Friedland and Petot are conducting ongoing studies of people genetically at risk for Alzheimer's disease because they carry one or two copies of the ApoE gene, the so-called Alzheimer's gene. About one in four people have one copy of this gene, which is associated with late-onset Alzheimer's disease, meaning the disease is diagnosed at age 70 or older.

Only about half of the people with the Alzheimer's gene actually develop the disease -- a fact that sent researchers like Friedland and Petot looking for other Alzheimer's risk factors. They've been conducting dietary studies of both Alzheimer's patients and carriers of the gene who haven't developed the disease.

Friedland and Petot are presenting their latest findings this week at the 8th International Conference on Alzheimer's Disease and Related Disorders, in Stockholm.

And those findings form the basis for their dietary recommendations, says Friedland.

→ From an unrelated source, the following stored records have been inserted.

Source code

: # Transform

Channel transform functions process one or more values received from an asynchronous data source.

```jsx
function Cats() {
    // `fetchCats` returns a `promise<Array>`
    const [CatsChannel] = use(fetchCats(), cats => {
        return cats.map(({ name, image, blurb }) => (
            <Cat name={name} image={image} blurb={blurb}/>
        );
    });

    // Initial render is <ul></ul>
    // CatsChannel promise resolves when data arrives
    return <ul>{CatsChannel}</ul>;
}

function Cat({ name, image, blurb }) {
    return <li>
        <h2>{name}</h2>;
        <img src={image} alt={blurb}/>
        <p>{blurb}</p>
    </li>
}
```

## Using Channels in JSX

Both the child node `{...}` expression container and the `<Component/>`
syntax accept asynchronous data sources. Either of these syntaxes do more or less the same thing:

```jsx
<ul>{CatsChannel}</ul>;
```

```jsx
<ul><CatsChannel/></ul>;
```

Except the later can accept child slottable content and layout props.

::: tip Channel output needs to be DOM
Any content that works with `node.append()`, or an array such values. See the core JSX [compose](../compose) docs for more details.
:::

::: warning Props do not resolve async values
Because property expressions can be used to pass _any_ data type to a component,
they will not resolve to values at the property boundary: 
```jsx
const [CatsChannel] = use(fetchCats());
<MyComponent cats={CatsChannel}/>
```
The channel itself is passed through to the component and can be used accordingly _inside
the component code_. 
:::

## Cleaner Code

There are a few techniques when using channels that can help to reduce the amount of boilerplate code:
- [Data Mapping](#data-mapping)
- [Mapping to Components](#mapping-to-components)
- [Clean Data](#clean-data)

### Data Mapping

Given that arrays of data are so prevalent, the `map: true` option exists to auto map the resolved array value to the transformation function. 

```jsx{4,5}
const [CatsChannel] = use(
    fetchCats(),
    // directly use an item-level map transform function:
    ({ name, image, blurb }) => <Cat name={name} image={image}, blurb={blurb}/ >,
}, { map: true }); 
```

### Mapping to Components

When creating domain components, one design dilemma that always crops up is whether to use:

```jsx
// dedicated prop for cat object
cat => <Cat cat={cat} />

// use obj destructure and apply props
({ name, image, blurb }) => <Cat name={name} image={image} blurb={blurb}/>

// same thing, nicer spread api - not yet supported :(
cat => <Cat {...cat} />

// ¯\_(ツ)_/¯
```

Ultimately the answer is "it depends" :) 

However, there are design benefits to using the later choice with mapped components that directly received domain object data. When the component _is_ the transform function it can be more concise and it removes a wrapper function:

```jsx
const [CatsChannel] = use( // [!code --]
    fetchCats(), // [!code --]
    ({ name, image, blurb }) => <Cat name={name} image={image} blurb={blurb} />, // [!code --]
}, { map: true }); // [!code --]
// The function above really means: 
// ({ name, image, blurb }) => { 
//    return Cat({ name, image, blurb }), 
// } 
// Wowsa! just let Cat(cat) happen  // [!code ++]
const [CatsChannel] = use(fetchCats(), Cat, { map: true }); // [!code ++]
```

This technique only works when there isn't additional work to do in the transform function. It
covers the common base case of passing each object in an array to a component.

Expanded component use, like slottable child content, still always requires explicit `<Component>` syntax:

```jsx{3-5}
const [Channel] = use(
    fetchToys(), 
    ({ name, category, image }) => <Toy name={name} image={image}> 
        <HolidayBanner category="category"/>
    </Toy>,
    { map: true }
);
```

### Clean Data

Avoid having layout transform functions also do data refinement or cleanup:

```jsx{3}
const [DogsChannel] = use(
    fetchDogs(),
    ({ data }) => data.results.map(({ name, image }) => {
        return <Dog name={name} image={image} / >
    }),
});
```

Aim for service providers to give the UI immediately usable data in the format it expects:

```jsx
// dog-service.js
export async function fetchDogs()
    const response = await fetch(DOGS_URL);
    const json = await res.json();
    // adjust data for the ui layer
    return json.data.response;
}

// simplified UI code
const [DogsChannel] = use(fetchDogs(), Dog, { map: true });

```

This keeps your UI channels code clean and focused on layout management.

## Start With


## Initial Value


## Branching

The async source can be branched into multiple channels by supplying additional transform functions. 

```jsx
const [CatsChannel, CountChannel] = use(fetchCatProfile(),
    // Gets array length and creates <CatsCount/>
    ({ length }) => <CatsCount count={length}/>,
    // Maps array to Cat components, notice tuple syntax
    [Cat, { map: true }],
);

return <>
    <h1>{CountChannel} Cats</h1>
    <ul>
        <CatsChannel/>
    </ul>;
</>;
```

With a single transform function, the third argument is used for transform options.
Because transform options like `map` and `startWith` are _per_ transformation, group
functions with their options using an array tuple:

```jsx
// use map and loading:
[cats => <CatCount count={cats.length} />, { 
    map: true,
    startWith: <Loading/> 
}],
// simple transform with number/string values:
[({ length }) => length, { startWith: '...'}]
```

They found that people who have the Alzheimer's gene and eat a high-fat diet during their 40s are seven times more likely to develop Alzheimer's than people who don't have the gene. When these same genetically predisposed people ate a low-fat diet in midlife, their risk of developing Alzheimer's dropped to four and a half times that of people without the ApoE gene.

In other research, Alzheimer's experts discovered that antioxidants are especially effective at fighting Alzheimer's disease, perhaps by helping to prevent the development of the protein plaques that block signals between brain cells. Some researchers suggest taking vitamin E to boost antioxidant protection. Friedland also recommends taking vitamin B supplements.